Un des derniers joueurs de club
Du plus ancien Brésilien de Ligue 1 juste derrière Hilton, si l’on efface cette infidélité de 6 mois en 2013, avec ce prêt aux Émirats arabes unis, les supporters bordelais se souviendront d’un homme qui aura été de tous les succès récents. Vainqueur de la Coupe de la Ligue en 2007 et 2009, champion de France en 2009 et vainqueur de la Coupe de France en 2013. Mais il y aura eu ces buts, surtout. Ceux inscrits face au meilleur ennemi marseillais, sa victime privilégiée, dont ce doublé d’avril 2012. Et puis ce festival réussi face aux Lyonnais dans les arrêts de jeu, en avril 2011. Au vrai, ils sont très peu aujourd’hui en Ligue 1 à posséder le sens du but du Brésilien naturalisé français. Et ceux qui restent sont en voie de disparition.

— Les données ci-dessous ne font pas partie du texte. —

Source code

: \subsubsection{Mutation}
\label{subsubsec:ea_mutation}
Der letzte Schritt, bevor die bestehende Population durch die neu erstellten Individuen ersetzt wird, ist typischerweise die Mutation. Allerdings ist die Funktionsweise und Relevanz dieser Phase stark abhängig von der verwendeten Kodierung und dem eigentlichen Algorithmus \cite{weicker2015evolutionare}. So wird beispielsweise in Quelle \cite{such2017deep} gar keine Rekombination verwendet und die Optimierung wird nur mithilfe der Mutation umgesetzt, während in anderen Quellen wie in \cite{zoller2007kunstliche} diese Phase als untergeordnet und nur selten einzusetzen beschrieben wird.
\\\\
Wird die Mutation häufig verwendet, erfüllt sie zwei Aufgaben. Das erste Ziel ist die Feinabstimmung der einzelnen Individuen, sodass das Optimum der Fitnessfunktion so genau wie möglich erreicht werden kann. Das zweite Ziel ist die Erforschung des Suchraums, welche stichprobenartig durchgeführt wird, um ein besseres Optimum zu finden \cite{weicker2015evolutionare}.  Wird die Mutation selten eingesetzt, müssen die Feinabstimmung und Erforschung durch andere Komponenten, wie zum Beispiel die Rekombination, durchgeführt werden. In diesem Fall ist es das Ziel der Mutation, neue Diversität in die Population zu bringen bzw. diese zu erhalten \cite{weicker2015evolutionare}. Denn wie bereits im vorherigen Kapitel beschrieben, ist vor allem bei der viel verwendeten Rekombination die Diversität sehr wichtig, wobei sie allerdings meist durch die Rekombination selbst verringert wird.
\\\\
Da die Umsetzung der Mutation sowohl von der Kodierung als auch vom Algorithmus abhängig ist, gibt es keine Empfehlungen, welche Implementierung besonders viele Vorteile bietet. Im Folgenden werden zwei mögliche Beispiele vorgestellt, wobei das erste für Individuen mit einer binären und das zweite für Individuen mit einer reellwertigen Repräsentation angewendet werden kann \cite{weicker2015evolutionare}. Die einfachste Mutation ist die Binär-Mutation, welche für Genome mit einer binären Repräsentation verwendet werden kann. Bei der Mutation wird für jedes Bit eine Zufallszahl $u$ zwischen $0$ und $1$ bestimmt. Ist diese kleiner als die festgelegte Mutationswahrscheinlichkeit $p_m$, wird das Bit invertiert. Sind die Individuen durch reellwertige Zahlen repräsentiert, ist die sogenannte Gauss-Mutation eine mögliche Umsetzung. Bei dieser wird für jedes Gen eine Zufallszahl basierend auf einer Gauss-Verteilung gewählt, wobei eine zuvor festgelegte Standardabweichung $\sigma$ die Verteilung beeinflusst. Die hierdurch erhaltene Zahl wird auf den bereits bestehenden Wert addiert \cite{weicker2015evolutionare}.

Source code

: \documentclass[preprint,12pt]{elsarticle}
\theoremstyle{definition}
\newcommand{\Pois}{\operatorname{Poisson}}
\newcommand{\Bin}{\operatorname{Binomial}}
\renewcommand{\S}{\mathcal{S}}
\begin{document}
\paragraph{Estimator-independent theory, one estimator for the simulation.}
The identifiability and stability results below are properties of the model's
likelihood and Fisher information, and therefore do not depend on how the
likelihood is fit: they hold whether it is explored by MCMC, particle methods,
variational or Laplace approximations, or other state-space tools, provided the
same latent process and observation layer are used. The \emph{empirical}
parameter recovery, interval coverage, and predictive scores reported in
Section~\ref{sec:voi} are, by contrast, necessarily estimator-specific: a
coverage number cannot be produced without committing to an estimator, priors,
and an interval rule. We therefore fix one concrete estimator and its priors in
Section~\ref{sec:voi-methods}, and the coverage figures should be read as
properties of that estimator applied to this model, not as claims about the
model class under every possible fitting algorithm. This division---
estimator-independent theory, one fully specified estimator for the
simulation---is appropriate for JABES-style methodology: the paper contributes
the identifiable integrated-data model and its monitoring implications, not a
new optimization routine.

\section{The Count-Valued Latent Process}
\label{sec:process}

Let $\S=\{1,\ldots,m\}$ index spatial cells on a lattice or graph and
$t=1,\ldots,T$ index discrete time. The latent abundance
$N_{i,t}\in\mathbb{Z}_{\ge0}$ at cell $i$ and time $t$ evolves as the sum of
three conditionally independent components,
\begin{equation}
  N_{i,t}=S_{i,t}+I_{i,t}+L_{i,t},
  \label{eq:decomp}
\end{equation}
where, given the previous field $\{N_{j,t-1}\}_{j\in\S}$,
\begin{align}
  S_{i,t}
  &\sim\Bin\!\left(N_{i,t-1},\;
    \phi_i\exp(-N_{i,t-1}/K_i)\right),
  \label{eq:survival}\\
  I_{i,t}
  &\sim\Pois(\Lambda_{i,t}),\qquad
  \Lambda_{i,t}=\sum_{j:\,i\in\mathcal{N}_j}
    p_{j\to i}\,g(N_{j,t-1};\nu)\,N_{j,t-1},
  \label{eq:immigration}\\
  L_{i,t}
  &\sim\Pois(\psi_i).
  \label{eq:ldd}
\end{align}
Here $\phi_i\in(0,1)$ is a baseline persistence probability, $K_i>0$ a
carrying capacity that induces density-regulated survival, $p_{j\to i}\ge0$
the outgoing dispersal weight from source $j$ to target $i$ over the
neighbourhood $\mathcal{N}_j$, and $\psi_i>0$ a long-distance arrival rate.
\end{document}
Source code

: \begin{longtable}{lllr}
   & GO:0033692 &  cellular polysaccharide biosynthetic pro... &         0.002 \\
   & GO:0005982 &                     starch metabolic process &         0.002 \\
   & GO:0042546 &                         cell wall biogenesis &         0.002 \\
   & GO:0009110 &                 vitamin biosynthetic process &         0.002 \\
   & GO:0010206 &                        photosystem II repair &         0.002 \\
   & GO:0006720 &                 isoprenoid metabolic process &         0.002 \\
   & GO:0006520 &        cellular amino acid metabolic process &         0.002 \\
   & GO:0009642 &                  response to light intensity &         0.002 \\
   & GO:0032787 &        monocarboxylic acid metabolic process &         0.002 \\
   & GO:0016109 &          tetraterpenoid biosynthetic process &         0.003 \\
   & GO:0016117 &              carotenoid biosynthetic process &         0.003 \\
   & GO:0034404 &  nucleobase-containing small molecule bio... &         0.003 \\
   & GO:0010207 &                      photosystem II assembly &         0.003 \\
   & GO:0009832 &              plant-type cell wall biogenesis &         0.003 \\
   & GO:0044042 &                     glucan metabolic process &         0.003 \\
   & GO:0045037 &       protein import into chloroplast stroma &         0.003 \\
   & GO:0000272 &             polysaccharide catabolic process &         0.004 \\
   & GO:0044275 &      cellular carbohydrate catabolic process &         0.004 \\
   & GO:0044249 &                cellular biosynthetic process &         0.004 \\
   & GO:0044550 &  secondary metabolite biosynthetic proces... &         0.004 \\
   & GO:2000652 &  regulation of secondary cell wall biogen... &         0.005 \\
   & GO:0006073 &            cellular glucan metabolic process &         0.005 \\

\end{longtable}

À l’heure où la plupart des attaquants du championnat de France tremblent au moment de se présenter face au gardien, Jussiê a toujours la solution. Le crochet n’est jamais superflu, la frappe toujours sèche, le poteau toujours frôlé du bon côté. De Jussiê, le Haillan se souviendra également d’un « joueur de club » , comme on les appelait à une époque de plus en plus lointaine, quand la fidélité au maillot signifiait encore quelque chose. Et cela méritait assurément une sortie un peu plus digne. Mais ne comptez par sur Jussiê pour s’en plaindre.